Romania has the lowest price levels for consumer goods
Romania, Bulgaria and Poland have the lowest price levels for consumer goods, half the European average, while Denmark, Ireland and Luxembourg have the highest price levels, way above the EU average, data from Eurostat, the statistical office of the European Union, showed recently.
The lowest price levels were found in Romania (55% of the EU average), Bulgaria (56%) and Poland (58%).
Denmark (141% of the EU average) had the highest price level, followed by Ireland and Luxembourg (both 136%), Sweden (130%) and Finland (126%).
In 2020, the price level for restaurants and hotels was three times as high in the most expensive country as in the cheapest one.
Price levels ranged from 46% of the EU average in Bulgaria, followed by Romania (53%) and Hungary (56%), to 154% of the average in Denmark, ahead of Sweden (138%) and Finland (131%).
Alcohol and tobacco ranked second in terms of price level difference, with the lowest price levels registered in Bulgaria (61%), Hungary (69%) and Poland (70%), and the highest in Ireland (187% of the EU average), followed at a distance by Finland (158%), Sweden (136%) and France (133%).

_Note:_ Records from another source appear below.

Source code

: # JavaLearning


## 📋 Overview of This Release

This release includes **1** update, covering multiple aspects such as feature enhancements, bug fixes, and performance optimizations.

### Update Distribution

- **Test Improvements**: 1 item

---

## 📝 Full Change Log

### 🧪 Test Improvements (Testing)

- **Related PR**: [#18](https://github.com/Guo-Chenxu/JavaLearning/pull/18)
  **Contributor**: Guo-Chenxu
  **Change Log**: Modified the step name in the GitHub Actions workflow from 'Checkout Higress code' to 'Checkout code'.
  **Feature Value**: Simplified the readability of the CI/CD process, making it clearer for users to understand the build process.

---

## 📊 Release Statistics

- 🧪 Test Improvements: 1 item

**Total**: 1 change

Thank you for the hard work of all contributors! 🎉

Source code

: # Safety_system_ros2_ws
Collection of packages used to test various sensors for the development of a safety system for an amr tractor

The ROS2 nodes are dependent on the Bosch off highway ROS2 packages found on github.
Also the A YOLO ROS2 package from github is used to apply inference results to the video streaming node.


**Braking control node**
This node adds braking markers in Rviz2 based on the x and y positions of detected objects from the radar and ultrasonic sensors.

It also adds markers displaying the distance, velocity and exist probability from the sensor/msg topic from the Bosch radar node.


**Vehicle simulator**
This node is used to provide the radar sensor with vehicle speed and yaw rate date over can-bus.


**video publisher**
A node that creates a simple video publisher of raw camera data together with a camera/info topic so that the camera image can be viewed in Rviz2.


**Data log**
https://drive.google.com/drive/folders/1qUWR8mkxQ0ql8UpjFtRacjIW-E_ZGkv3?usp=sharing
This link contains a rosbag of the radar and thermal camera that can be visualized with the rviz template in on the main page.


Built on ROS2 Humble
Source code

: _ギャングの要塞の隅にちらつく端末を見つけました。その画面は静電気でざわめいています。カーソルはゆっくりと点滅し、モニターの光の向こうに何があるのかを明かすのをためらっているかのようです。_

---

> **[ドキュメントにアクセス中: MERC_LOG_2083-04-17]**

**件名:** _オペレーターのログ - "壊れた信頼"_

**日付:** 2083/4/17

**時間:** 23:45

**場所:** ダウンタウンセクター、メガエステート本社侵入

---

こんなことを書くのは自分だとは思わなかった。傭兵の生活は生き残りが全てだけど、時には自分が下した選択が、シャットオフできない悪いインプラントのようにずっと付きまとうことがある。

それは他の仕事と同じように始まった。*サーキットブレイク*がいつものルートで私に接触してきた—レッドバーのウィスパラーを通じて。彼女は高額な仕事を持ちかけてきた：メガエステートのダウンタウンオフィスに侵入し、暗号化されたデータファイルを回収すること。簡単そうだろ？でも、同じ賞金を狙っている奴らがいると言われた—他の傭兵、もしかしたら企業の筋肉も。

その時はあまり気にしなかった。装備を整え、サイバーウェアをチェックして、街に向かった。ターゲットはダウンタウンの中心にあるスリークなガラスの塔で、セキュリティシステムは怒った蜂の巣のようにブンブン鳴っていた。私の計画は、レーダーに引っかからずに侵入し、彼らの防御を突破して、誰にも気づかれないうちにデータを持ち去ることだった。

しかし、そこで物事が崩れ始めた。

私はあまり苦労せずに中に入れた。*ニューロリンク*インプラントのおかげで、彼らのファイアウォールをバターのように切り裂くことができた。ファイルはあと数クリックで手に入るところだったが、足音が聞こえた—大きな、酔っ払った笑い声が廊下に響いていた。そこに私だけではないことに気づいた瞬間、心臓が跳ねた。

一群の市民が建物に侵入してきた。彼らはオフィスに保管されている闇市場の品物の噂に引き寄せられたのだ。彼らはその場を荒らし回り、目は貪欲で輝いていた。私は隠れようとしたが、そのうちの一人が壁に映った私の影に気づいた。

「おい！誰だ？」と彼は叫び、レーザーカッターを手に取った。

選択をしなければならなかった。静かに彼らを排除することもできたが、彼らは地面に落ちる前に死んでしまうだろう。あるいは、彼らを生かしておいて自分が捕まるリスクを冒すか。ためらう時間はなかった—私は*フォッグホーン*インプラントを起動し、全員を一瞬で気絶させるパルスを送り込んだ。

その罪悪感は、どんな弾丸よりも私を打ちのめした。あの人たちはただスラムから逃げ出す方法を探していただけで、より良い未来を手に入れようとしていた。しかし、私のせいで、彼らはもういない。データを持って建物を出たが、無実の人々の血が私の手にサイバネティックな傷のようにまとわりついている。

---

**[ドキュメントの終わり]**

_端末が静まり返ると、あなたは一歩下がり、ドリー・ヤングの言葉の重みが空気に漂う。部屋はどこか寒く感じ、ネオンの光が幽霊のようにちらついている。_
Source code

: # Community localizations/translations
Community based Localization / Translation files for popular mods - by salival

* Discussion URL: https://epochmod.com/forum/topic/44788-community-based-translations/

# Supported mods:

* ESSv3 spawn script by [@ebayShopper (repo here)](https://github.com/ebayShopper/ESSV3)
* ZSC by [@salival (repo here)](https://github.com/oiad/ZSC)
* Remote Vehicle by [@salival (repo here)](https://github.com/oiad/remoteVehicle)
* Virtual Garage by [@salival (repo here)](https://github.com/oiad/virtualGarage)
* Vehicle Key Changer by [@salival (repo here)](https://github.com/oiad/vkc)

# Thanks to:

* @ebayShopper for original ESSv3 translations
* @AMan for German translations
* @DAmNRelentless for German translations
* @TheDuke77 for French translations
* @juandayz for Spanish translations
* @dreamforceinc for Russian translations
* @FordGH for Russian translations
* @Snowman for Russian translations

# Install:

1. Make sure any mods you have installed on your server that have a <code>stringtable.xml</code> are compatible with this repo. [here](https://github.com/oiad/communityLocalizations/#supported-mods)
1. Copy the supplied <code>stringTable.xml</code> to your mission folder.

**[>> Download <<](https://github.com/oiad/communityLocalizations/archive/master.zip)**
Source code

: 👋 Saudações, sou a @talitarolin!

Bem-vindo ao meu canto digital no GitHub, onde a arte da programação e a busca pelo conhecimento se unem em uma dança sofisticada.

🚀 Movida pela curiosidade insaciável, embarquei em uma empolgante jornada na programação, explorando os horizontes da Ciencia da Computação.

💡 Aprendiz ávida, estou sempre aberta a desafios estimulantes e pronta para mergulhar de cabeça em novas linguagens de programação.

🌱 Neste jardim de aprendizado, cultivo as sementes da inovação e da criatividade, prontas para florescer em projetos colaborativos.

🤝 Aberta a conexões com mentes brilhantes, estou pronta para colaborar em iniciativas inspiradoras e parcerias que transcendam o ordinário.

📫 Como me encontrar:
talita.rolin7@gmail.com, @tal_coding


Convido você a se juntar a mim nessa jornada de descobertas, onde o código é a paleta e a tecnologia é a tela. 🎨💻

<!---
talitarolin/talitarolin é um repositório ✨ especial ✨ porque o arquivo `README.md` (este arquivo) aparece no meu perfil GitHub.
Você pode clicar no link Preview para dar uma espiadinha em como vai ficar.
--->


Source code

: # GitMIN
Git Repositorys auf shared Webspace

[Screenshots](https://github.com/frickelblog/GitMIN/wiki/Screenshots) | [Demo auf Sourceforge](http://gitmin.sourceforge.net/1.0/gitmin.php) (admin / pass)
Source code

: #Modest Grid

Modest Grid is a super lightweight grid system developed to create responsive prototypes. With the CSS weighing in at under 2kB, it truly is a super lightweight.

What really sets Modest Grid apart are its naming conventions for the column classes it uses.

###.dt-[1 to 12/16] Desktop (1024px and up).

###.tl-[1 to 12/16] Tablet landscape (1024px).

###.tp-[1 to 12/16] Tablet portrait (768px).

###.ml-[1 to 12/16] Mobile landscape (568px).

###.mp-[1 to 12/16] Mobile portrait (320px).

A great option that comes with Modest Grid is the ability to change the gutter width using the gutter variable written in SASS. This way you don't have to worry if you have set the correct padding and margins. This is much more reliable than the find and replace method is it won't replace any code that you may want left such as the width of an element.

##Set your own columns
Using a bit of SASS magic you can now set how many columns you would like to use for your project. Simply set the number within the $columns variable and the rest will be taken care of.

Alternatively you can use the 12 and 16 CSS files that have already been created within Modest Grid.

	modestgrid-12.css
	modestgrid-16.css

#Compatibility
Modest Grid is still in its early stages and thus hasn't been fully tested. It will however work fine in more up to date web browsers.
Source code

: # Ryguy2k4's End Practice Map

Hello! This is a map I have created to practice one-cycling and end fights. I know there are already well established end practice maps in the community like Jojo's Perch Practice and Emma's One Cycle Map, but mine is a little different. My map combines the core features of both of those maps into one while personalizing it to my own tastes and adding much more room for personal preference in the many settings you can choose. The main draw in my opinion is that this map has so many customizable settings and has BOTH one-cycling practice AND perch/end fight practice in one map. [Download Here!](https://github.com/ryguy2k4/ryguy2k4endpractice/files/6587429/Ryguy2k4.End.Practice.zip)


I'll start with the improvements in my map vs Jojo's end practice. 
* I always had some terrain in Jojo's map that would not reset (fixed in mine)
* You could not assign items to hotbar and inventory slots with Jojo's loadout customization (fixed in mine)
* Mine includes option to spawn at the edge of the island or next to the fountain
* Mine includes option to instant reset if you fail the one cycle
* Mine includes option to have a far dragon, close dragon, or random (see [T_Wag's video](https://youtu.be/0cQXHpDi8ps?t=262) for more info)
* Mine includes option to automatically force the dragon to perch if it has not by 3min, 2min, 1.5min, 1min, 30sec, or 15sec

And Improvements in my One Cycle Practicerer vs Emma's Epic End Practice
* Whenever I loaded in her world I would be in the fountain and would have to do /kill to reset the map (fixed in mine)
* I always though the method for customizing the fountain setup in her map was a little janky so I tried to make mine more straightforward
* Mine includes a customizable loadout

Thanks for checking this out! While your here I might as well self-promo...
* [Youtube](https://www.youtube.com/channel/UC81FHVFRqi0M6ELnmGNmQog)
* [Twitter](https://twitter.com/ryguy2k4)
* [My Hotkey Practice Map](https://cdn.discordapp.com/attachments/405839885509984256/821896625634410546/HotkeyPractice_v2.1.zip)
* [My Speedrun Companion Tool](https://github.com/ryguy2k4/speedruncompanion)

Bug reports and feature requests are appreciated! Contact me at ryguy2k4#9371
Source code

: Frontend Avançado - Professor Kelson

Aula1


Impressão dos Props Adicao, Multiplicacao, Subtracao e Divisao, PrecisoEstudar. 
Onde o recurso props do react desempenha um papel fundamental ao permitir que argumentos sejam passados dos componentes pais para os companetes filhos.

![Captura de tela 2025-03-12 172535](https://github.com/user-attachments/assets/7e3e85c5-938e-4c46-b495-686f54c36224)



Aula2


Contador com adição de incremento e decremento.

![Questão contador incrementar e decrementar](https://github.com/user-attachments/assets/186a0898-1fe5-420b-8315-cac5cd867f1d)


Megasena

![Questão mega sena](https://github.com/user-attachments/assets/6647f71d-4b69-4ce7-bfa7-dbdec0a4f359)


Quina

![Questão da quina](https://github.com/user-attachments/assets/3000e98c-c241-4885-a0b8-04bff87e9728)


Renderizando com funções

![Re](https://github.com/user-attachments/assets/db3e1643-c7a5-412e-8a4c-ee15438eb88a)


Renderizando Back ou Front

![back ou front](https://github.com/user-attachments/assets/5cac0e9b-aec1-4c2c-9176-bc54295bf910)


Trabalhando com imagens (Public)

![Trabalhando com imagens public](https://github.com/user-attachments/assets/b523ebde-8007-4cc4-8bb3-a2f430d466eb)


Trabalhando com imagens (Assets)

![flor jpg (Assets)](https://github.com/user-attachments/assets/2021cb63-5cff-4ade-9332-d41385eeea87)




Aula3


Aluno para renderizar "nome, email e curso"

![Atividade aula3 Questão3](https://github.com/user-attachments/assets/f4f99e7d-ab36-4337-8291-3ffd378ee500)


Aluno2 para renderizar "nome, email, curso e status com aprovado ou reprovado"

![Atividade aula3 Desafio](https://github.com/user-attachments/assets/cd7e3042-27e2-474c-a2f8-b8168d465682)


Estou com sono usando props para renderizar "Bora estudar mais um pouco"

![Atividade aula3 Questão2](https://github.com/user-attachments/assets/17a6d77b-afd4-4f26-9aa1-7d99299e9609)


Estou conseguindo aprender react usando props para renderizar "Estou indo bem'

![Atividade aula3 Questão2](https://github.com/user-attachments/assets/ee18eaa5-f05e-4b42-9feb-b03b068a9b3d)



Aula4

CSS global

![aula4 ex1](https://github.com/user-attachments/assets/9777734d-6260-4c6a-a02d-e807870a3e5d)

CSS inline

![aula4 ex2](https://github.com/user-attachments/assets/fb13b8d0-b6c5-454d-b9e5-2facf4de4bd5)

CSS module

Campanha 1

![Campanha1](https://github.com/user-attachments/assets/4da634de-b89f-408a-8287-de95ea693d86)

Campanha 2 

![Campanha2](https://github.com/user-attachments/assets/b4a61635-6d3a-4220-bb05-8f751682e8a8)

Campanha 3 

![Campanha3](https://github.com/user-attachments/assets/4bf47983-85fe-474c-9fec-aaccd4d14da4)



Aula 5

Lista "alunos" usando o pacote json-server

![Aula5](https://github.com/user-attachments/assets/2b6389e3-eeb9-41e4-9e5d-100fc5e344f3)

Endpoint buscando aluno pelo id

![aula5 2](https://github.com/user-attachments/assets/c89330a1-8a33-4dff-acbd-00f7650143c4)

This large price variation is mainly due to differences in taxation of these products among Member States.
Food and non-alcoholic beverages were cheapest in Romania (66% of the EU average) and Poland (68%), while they were most expensive in Denmark (129% of the average), Luxembourg (126%) and Austria (125%).
Clothing is a group of products where prices differed less among Member States, ranging from 73% of the average in Hungary to 130% in Denmark.
Personal transport equipment also recorded a smaller price disparity among Member States, with Poland (80% of the EU average) cheapest and Denmark (137%) most expensive. Price differences were also limited for consumer electronics, from 87% of the average in Poland to 112% in the Netherlands and in Malta.